■ Exercise input
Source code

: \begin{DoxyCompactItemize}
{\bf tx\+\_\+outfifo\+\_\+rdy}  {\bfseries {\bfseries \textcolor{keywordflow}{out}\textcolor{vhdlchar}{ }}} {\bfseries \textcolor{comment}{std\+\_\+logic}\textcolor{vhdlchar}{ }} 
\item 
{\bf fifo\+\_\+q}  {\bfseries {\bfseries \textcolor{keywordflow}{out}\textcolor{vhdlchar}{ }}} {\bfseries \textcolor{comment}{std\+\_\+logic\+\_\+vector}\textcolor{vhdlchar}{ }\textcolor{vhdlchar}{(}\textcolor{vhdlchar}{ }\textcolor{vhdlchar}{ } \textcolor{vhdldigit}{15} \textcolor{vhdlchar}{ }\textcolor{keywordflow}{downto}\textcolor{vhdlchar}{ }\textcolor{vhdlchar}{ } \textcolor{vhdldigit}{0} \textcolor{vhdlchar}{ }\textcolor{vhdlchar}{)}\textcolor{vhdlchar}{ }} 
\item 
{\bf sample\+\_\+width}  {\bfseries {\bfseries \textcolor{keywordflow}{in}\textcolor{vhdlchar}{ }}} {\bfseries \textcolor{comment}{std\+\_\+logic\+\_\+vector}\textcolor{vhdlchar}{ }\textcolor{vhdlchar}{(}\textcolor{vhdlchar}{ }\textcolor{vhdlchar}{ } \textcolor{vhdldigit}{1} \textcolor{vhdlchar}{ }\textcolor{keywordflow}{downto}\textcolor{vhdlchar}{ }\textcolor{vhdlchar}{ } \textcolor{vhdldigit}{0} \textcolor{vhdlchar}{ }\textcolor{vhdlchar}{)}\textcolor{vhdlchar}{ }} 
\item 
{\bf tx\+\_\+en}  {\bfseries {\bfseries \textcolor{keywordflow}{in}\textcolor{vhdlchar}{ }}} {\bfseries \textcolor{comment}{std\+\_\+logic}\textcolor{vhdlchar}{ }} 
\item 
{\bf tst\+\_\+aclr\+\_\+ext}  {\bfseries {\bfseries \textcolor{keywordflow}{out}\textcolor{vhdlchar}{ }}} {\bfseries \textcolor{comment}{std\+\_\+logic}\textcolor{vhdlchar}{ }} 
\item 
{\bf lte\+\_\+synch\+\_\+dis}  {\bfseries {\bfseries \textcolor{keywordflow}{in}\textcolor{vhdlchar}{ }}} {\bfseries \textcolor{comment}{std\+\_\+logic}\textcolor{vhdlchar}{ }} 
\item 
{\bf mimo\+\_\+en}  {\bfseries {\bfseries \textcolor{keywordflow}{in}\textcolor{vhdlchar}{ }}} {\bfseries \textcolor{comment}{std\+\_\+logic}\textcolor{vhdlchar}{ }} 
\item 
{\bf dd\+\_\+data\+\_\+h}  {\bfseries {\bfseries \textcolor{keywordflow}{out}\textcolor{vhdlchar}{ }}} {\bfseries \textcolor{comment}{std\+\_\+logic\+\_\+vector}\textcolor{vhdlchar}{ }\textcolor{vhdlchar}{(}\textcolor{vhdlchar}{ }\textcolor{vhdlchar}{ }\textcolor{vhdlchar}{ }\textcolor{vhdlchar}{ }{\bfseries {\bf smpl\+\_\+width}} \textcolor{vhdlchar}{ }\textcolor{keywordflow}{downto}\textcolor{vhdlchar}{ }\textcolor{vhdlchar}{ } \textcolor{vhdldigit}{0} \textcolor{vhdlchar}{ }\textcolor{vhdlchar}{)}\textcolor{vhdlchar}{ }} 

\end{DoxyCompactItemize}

■ Work to complete
Repeat the whole listing exactly. Leave nothing out.

■ Answer for this exercise
Source code

: \begin{DoxyCompactItemize}
{\bf tx\+\_\+outfifo\+\_\+rdy}  {\bfseries {\bfseries \textcolor{keywordflow}{out}\textcolor{vhdlchar}{ }}} {\bfseries \textcolor{comment}{std\+\_\+logic}\textcolor{vhdlchar}{ }} 
\item 
{\bf fifo\+\_\+q}  {\bfseries {\bfseries \textcolor{keywordflow}{out}\textcolor{vhdlchar}{ }}} {\bfseries \textcolor{comment}{std\+\_\+logic\+\_\+vector}\textcolor{vhdlchar}{ }\textcolor{vhdlchar}{(}\textcolor{vhdlchar}{ }\textcolor{vhdlchar}{ } \textcolor{vhdldigit}{15} \textcolor{vhdlchar}{ }\textcolor{keywordflow}{downto}\textcolor{vhdlchar}{ }\textcolor{vhdlchar}{ } \textcolor{vhdldigit}{0} \textcolor{vhdlchar}{ }\textcolor{vhdlchar}{)}\textcolor{vhdlchar}{ }} 
\item 
{\bf sample\+\_\+width}  {\bfseries {\bfseries \textcolor{keywordflow}{in}\textcolor{vhdlchar}{ }}} {\bfseries \textcolor{comment}{std\+\_\+logic\+\_\+vector}\textcolor{vhdlchar}{ }\textcolor{vhdlchar}{(}\textcolor{vhdlchar}{ }\textcolor{vhdlchar}{ } \textcolor{vhdldigit}{1} \textcolor{vhdlchar}{ }\textcolor{keywordflow}{downto}\textcolor{vhdlchar}{ }\textcolor{vhdlchar}{ } \textcolor{vhdldigit}{0} \textcolor{vhdlchar}{ }\textcolor{vhdlchar}{)}\textcolor{vhdlchar}{ }} 
\item 
{\bf tx\+\_\+en}  {\bfseries {\bfseries \textcolor{keywordflow}{in}\textcolor{vhdlchar}{ }}} {\bfseries \textcolor{comment}{std\+\_\+logic}\textcolor{vhdlchar}{ }} 
\item 
{\bf tst\+\_\+aclr\+\_\+ext}  {\bfseries {\bfseries \textcolor{keywordflow}{out}\textcolor{vhdlchar}{ }}} {\bfseries \textcolor{comment}{std\+\_\+logic}\textcolor{vhdlchar}{ }} 
\item 
{\bf lte\+\_\+synch\+\_\+dis}  {\bfseries {\bfseries \textcolor{keywordflow}{in}\textcolor{vhdlchar}{ }}} {\bfseries \textcolor{comment}{std\+\_\+logic}\textcolor{vhdlchar}{ }} 
\item 
{\bf mimo\+\_\+en}  {\bfseries {\bfseries \textcolor{keywordflow}{in}\textcolor{vhdlchar}{ }}} {\bfseries \textcolor{comment}{std\+\_\+logic}\textcolor{vhdlchar}{ }} 
\item 
{\bf dd\+\_\+data\+\_\+h}  {\bfseries {\bfseries \textcolor{keywordflow}{out}\textcolor{vhdlchar}{ }}} {\bfseries \textcolor{comment}{std\+\_\+logic\+\_\+vector}\textcolor{vhdlchar}{ }\textcolor{vhdlchar}{(}\textcolor{vhdlchar}{ }\textcolor{vhdlchar}{ }\textcolor{vhdlchar}{ }\textcolor{vhdlchar}{ }{\bfseries {\bf smpl\+\_\+width}} \textcolor{vhdlchar}{ }\textcolor{keywordflow}{downto}\textcolor{vhdlchar}{ }\textcolor{vhdlchar}{ } \textcolor{vhdldigit}{0} \textcolor{vhdlchar}{ }\textcolor{vhdlchar}{)}\textcolor{vhdlchar}{ }} 

\end{DoxyCompactItemize}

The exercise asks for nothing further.